Segment Open

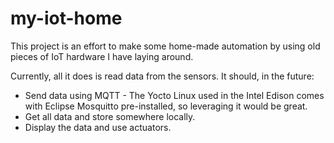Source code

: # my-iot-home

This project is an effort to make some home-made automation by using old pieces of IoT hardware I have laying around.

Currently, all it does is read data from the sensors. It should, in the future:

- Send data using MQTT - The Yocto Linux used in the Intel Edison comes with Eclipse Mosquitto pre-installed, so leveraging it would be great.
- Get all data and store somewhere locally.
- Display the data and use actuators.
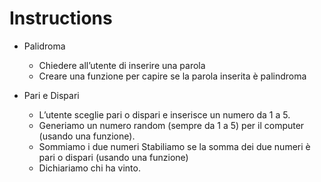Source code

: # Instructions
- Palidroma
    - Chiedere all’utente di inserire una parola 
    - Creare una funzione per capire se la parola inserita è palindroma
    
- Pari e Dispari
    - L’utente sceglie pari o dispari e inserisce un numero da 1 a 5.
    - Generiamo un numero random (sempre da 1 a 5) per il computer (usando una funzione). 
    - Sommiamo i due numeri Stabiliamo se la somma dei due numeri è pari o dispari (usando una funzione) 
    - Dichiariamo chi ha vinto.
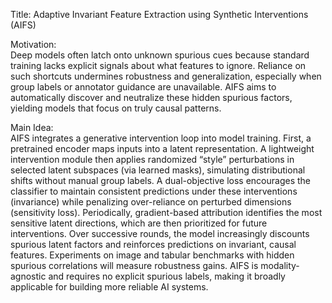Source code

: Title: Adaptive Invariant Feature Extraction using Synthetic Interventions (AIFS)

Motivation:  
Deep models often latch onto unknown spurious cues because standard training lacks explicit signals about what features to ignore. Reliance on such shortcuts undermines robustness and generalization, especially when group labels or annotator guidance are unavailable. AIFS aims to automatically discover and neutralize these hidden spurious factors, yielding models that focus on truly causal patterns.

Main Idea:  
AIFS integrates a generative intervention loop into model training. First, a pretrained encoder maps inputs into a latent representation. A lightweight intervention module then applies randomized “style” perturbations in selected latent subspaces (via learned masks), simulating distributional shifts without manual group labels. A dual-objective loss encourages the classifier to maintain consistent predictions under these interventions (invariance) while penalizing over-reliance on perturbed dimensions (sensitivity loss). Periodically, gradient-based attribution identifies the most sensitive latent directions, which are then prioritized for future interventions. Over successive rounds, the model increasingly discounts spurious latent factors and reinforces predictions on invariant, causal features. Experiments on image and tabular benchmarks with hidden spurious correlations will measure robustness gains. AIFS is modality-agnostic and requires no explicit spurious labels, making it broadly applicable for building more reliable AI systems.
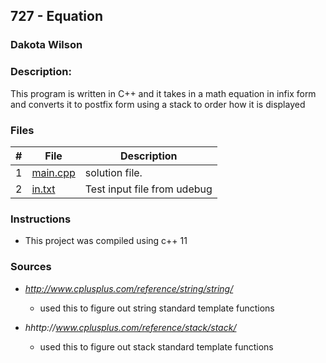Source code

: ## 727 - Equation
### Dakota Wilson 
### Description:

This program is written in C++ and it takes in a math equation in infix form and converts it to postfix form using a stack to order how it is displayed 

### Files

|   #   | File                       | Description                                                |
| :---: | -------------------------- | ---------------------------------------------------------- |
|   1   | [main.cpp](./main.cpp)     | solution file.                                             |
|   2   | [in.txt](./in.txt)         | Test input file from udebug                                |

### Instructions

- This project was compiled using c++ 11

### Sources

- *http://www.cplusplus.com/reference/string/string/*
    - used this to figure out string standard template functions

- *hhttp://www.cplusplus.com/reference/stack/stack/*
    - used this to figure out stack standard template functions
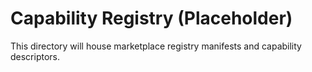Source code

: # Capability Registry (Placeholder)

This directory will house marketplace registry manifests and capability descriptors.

Segment Closed
Segment Open

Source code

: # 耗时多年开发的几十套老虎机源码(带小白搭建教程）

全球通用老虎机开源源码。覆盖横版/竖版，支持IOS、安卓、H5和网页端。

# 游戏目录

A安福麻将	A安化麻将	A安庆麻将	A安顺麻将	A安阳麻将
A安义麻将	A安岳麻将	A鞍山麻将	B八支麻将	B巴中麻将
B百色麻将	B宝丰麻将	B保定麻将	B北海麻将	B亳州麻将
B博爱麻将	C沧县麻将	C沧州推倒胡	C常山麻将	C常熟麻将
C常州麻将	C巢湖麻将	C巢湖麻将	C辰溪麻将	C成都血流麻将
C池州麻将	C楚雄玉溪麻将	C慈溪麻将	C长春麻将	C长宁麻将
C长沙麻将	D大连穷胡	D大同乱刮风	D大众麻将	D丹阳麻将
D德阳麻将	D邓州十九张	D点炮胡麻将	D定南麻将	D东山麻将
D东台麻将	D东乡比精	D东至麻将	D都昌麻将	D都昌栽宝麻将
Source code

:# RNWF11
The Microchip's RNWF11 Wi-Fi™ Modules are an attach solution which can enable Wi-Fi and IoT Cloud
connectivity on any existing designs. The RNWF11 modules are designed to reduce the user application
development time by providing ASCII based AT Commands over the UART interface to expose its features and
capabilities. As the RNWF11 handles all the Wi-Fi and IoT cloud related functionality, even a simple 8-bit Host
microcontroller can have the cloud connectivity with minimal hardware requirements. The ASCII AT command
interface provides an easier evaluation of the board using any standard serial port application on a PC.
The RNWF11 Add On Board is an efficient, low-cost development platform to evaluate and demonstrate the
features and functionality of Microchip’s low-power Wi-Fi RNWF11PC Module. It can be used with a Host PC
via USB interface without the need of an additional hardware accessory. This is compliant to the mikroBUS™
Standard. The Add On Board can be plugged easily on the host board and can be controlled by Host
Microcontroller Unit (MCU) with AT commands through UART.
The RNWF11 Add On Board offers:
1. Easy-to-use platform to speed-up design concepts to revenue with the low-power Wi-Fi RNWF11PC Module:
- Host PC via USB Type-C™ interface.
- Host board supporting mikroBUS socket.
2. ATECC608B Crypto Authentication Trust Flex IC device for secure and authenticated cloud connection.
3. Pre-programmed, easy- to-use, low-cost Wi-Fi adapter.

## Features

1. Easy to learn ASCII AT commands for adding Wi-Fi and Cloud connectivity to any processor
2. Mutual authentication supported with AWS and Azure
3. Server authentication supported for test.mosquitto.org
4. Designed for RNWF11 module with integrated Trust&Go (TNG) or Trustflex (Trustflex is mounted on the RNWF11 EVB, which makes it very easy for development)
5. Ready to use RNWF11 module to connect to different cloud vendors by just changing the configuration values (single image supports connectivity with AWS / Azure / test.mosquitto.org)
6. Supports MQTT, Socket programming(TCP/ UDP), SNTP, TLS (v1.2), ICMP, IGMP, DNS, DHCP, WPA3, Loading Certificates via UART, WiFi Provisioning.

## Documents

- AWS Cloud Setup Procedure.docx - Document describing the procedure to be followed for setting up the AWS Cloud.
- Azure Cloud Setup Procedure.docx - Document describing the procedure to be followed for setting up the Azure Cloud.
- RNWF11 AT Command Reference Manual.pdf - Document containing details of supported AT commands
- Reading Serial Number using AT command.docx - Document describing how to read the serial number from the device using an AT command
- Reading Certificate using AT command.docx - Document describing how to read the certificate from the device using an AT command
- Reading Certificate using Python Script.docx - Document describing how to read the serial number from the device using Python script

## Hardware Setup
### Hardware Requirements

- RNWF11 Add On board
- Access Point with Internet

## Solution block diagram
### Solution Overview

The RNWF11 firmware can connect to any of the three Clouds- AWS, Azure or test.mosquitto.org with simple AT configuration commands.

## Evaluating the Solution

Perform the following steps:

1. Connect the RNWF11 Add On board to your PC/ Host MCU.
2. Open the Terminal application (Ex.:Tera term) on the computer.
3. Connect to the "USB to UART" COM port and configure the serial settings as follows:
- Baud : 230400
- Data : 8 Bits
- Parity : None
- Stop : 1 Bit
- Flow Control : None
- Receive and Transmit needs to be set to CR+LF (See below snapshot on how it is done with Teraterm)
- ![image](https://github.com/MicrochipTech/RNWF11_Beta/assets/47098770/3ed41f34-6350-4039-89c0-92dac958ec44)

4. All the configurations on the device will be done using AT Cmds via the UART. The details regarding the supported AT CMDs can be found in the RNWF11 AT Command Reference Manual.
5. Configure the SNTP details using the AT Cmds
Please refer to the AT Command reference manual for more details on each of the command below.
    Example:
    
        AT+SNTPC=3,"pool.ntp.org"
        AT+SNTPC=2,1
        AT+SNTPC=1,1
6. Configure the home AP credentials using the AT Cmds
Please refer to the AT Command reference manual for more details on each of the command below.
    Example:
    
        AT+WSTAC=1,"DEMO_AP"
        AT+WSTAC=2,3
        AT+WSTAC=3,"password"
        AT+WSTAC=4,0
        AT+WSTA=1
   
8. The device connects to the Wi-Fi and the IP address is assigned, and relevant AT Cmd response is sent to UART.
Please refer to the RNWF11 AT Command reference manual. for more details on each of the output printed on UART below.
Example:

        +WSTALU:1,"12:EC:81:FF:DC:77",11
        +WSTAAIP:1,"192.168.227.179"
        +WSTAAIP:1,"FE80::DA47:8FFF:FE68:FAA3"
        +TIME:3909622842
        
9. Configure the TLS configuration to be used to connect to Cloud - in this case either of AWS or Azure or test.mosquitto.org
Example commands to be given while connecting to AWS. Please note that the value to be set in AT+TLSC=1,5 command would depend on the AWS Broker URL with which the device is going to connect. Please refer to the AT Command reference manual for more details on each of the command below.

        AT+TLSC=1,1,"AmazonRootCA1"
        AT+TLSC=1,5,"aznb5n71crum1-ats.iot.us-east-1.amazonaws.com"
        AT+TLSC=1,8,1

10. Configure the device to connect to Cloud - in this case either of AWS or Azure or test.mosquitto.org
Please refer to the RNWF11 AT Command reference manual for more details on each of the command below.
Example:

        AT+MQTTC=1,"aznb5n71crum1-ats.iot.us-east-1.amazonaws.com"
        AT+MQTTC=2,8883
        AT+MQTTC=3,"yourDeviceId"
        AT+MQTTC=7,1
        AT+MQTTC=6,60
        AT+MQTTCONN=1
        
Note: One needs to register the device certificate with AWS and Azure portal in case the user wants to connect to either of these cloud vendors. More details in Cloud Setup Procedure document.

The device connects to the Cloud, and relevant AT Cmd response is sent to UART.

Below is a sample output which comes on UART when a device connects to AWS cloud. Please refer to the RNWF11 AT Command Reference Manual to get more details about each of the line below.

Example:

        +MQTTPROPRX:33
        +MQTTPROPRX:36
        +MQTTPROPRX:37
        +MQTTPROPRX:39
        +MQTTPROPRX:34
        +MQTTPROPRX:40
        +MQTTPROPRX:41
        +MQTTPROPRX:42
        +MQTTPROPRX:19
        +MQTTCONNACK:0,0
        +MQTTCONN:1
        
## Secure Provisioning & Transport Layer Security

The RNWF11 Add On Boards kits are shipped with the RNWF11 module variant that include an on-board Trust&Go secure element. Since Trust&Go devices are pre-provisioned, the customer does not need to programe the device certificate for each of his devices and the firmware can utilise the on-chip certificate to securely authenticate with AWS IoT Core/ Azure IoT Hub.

Segment Closed

PROBLEM REQUIREMENTS:
Check each line of the entries, and copy the ones that contain "utente".

SOLUTION TO THIS TASK:
    - Chiedere all’utente di inserire una parola 
    - L’utente sceglie pari o dispari e inserisce un numero da 1 a 5.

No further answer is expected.